Academic background
- Education: Brown University; Harvard Law School;

Academic work
- Institutions: Yale Law School

= Douglas NeJaime =

Douglas George NeJaime is an American legal scholar. He is the Anne Urowsky Professor of Law at Yale Law School, where his teaching focuses on family law, legal ethics, law and sexuality, and constitutional law. Prior to Yale, NeJaime taught at the UCLA School of Law, where he served as Faculty Director of the Williams Institute on Sexual Orientation and Gender Identity Law and Public Policy. He is an elected member of the American Law Institute.

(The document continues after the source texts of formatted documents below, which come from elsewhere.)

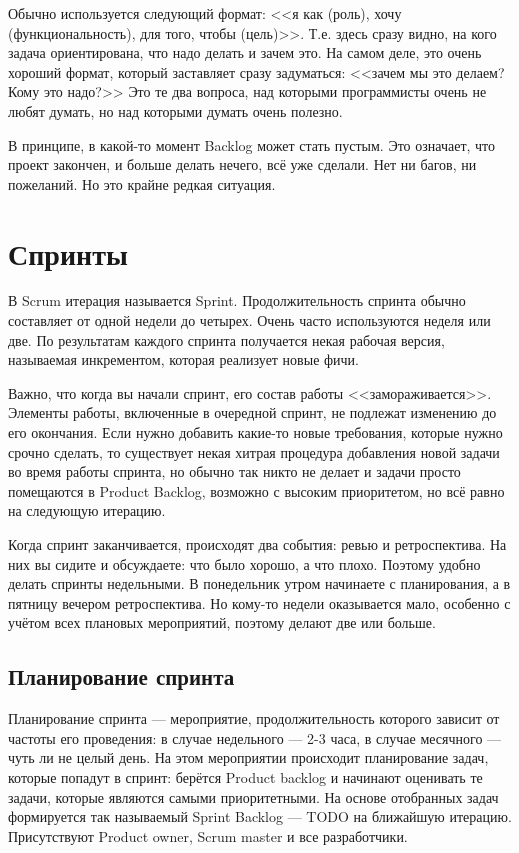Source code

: \documentclass{../../text-style}
\begin{document}
Обычно используется следующий формат: <<я как (роль), хочу (функциональность), для того, чтобы (цель)>>. Т.е. здесь сразу видно, на кого задача ориентирована, что надо делать и зачем это. На самом деле, это очень хороший формат, который заставляет сразу задуматься: <<зачем мы это делаем? Кому это надо?>> Это те два вопроса, над которыми программисты очень не любят думать, но над которыми думать очень полезно.

В принципе, в какой-то момент Backlog может стать пустым. Это означает, что проект закончен, и больше делать нечего, всё уже сделали. Нет ни багов, ни пожеланий. Но это крайне редкая ситуация.

\section{Спринты}

В Scrum итерация называется Sprint. Продолжительность спринта обычно составляет от одной недели до четырех. Очень часто используются неделя или две. По результатам каждого спринта получается некая рабочая версия, называемая инкрементом, которая реализует новые фичи.

Важно, что когда вы начали спринт, его состав работы <<замораживается>>. Элементы работы, включенные в очередной спринт, не подлежат изменению до его окончания. Если нужно добавить какие-то новые требования, которые нужно срочно сделать, то существует некая хитрая процедура добавления новой задачи во время работы спринта, но обычно так никто не делает и задачи просто помещаются в Product Backlog, возможно с высоким приоритетом, но всё равно на следующую итерацию.

Когда спринт заканчивается, происходят два события: ревью и ретроспектива. На них вы сидите и обсуждаете: что было хорошо, а что плохо. Поэтому удобно делать спринты недельными. В понедельник утром начинаете с планирования, а в пятницу вечером ретроспектива. Но кому-то недели оказывается мало, особенно с учётом всех плановых мероприятий, поэтому делают две или больше.

\subsection{Планирование спринта}

Планирование спринта --- мероприятие, продолжительность которого зависит от частоты его проведения: в случае недельного --- 2-3 часа, в случае месячного --- чуть ли не целый день. На этом мероприятии происходит планирование задач, которые попадут в спринт: берётся Product backlog и начинают оценивать те задачи, которые являются самыми приоритетными. На основе отобранных задач формируется так называемый Sprint Backlog --- TODO на ближайшую итерацию. Присутствуют Product owner, Scrum master и все разработчики.
\end{document}
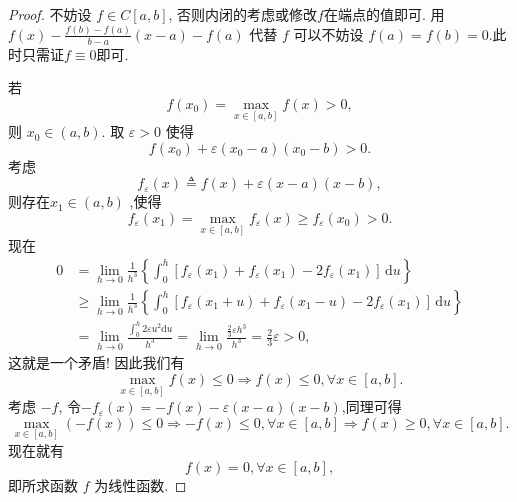 \documentclass[../../main.tex]{subfiles}
\begin{document}
\begin{proof}
不妨设 $f \in C[a,b]$, 否则内闭的考虑或修改$f$在端点的值即可. 用 $f(x) - \frac{f(b) - f(a)}{b - a}(x - a) - f(a)$ 代替 $f$ 可以不妨设 $f(a) = f(b) = 0$.此时只需证$f\equiv 0$即可.

若
\[
f(x_0) = \max_{x \in [a,b]} f(x) > 0,
\]
则 $x_0 \in (a,b)$. 取 $\varepsilon > 0$ 使得
\[
f(x_0) + \varepsilon (x_0 - a)(x_0 - b) > 0.
\]
考虑
\[
f_\varepsilon(x) \triangleq f(x) + \varepsilon (x - a)(x - b),
\]
则存在$x_1 \in (a,b)$ ,使得
\[
f_\varepsilon(x_1) = \max_{x \in [a,b]} f_\varepsilon(x) \geqslant f_{\varepsilon}(x_0)> 0.
\]
现在
\begin{align*}
0&=\lim_{h\rightarrow 0} \frac{1}{h^3}\left\{ \int_0^h{[f_{\varepsilon}(x_1)+f_{\varepsilon}(x_1)-2f_{\varepsilon}(x_1)]\,\mathrm{d}u} \right\} 
\\
&\geqslant \lim_{h\rightarrow 0} \frac{1}{h^3}\left\{ \int_0^h{[f_{\varepsilon}(x_1+u)+f_{\varepsilon}(x_1-u)-2f_{\varepsilon}(x_1)]\,\mathrm{d}u} \right\} 
\\
&=\lim_{h\rightarrow 0} \frac{\int_0^h{2\varepsilon u^2\mathrm{d}u}}{h^3}=\lim_{h\rightarrow 0} \frac{\frac{2}{3}\varepsilon h^3}{h^3}=\frac{2}{3}\varepsilon >0,
\end{align*}
这就是一个矛盾! 因此我们有
\[
\max_{x\in [a,b]} f(x)\leqslant 0\Longrightarrow f\left( x \right) \leqslant 0,\forall x\in \left[ a,b \right] .
\]
考虑 $-f$, 令$-f_{\varepsilon}\left( x \right) =-f\left( x \right) -\varepsilon \left( x-a \right) \left( x-b \right) $,同理可得
\[
\max_{x\in [a,b]} (-f(x))\leqslant 0\Longrightarrow -f\left( x \right) \leqslant 0,\forall x\in \left[ a,b \right] \Longrightarrow f\left( x \right) \geqslant 0,\forall x\in \left[ a,b \right] .
\]
现在就有
\[
f(x) = 0, \forall x \in [a,b],
\]
即所求函数 $f$ 为线性函数.

\end{proof}
\end{document}
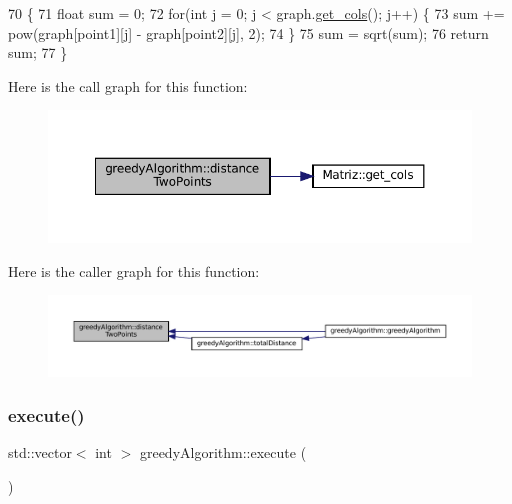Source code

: \begin{DoxyCode}
70                                                                \{
71   \textcolor{keywordtype}{float} sum = 0; 
72   \textcolor{keywordflow}{for}(\textcolor{keywordtype}{int} j = 0; j < graph.\hyperlink{classMatriz_ad6915f9b31f93230a3ce05d01d23a47b}{get\_cols}(); j++) \{
73     sum += pow(graph[point1][j] - graph[point2][j], 2);
74   \}
75   sum = sqrt(sum);
76   \textcolor{keywordflow}{return} sum;
77 \}
\end{DoxyCode}
Here is the call graph for this function\+:
\nopagebreak
\begin{figure}[H]
\begin{center}
\leavevmode
\includegraphics[width=350pt]{classgreedyAlgorithm_a59dd977d1c232276b8494de999e415d4_cgraph}
\end{center}
\end{figure}
Here is the caller graph for this function\+:
\nopagebreak
\begin{figure}[H]
\begin{center}
\leavevmode
\includegraphics[width=350pt]{classgreedyAlgorithm_a59dd977d1c232276b8494de999e415d4_icgraph}
\end{center}
\end{figure}
\mbox{\label{classgreedyAlgorithm_a37c81600b24a32ae25b6f0eeab643a7a}} 
\subsubsection{\texorpdfstring{execute()}{execute()}}
{\footnotesize\ttfamily std\+::vector$<$ int $>$ greedy\+Algorithm\+::execute (\begin{DoxyParamCaption}{ }\end{DoxyParamCaption})\hspace{0.3cm}{\ttfamily [virtual]}}



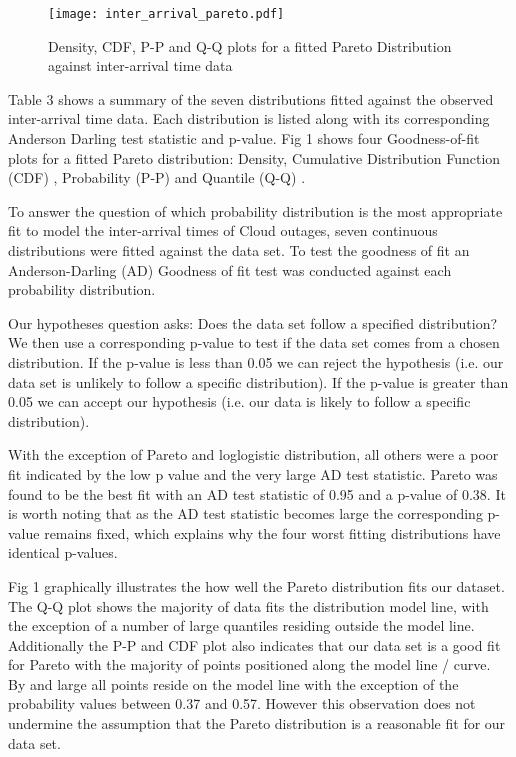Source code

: \documentclass[5p]{elsarticle}
\begin{document}
\begin{figure*}[]
\begin{center}
\texttt{[image: inter\_arrival\_pareto.pdf]} 
\caption{Density, CDF, P-P and Q-Q plots for a fitted Pareto Distribution against inter-arrival time data}
\end{center}
\label{fig:outagedistribution}
\end{figure*}

Table 3 shows a summary of the seven distributions fitted against the observed inter-arrival time data. Each distribution is listed along with its corresponding Anderson Darling test statistic and p-value. Fig 1 shows four Goodness-of-fit plots for a fitted Pareto distribution: Density, Cumulative Distribution Function (CDF) , Probability (P-P) \cite{gibbons2011nonparametric}  and Quantile (Q-Q) \cite{wilk1968probability}.  


To answer the question of which probability distribution is the most appropriate fit to model the inter-arrival times of Cloud outages, seven continuous distributions were fitted against the data set. To test the goodness of fit an Anderson-Darling (AD) Goodness of fit test was conducted against each probability distribution. 

Our hypotheses question asks: Does the data set follow a specified distribution? We then use a corresponding p-value to test if the data set comes from a chosen distribution. If the p-value is less than 0.05 we can reject the hypothesis (i.e. our data set is unlikely to follow a specific distribution). If the p-value is greater than 0.05 we can accept our hypothesis (i.e. our data is likely to follow a specific distribution). 


With the exception of Pareto and loglogistic distribution, all others were a poor fit indicated by the low p value and the very large AD test statistic. Pareto was found to be the best fit with an AD test statistic of 0.95 and a p-value of 0.38. It is worth noting that as the AD test statistic becomes large the corresponding p-value remains fixed, which explains why the four worst fitting distributions have identical p-values.

Fig 1 graphically illustrates the how well the Pareto distribution fits our dataset. The Q-Q plot shows the majority of data fits the distribution model line, with the exception of a number of large quantiles residing outside the model line. Additionally the P-P and CDF plot also indicates that our data set is a good fit for Pareto with the majority of points positioned along the model line / curve. By and large all points reside on the model line with the exception of the probability values between 0.37 and 0.57. However this observation does not undermine the assumption that the Pareto distribution is a reasonable fit for our data set. 
\end{document}
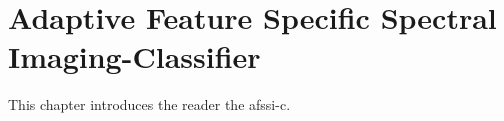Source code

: \chapter{Adaptive Feature Specific Spectral Imaging-Classifier}\label{chap:Afssic}

This chapter introduces the reader the \gls{afssi-c}.


%  
%



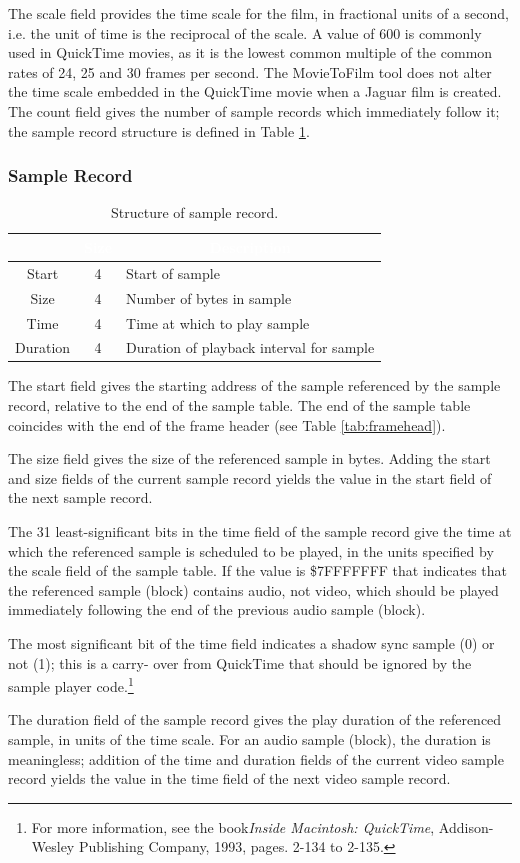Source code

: \documentclass[12pt,letterpaper,twoside]{article}
\newcommand{\tabheadtxt}[1]{\multicolumn{1}{c}{\textcolor{white}{\textbf{#1}}}}
\begin{document}
The scale field provides the time scale for the film, in fractional units of a second, i.e. the unit of time is the reciprocal of the scale. A value of 600 is commonly used in QuickTime movies, as it is the lowest common multiple of the common rates of 24, 25 and 30 frames per second. The MovieToFilm tool does not alter the time scale embedded in the QuickTime movie when a Jaguar film is created. 
The count field gives the number of sample records which immediately follow it; the sample record structure is defined in Table \ref{tab:samplerec}.

\subsubsection{Sample Record}

\begin{table}[h]
\centering
\begin{tabular}{|c|c|p{9cm}|}
\hline
\rowcolor{black}
\tabheadtxt{Field} & \tabheadtxt{Size} & \tabheadtxt{Description} \\
\hline
Start & 4 & Start of sample\\
\hline
Size & 4 & Number of bytes in sample\\
\hline
Time & 4 & Time at which to play sample\\
\hline
Duration & 4 & Duration of playback interval for sample\\
\hline
\end{tabular}
\caption{Structure of sample record.}
\label{tab:samplerec}
\end{table}
\FloatBarrier

The start field gives the starting address of the sample referenced by the sample record, relative to the end of the sample table. The end of the sample table coincides with the end of the frame header (see Table \ref{tab:framehead}). 

The size field gives the size of the referenced sample in bytes. Adding the start and size fields of the current sample record yields the value in the start field of the next sample record. 

The 31 least-significant bits in the time field of the sample record give the time at which the referenced sample is scheduled to be played, in the units specified by the scale field of the sample table. If the value is \$7FFFFFFF that indicates that the referenced sample (block) contains audio, not video, which should be played immediately following the end of the previous audio sample (block). 

The most significant bit of the time field indicates a shadow sync sample (0) or not (1); this is a carry- over from QuickTime that should be ignored by the sample player code.\footnote{For more information, see the book\textit{Inside Macintosh: QuickTime}, Addison-Wesley Publishing Company, 1993, pages. 2-134 to 2-135.}

The duration field of the sample record gives the play duration of the referenced sample, in units of the time scale. For an audio sample (block), the duration is meaningless; addition of the time and duration fields of the current video sample record yields the value in the time field of the next video sample record.
\end{document}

== Early life and education ==
Douglas NeJaime was raised in Torrington, Connecticut. He graduated from Torrington High School in 1996, where he was student council president and class valedictorian. NeJaime attended Brown University, graduating magna cum laude in 2000 with a degree in American Civilization. NeJaime earned his Juris Doctor from Harvard Law School in 2003. At Harvard, he served as a Teaching Fellow for Professor Lani Guinier's course "Responsibilities of Public Lawyers."

== Career ==
After graduating from Harvard, NeJaime worked at Irell & Manella for four years. He began teaching in 2009, receiving an appointment at Loyola Law School. NeJaime taught at the University of California, Irvine School of Law for two years before, moving to the UCLA School of Law in 2015. He joined the Yale Law School faculty in 2017.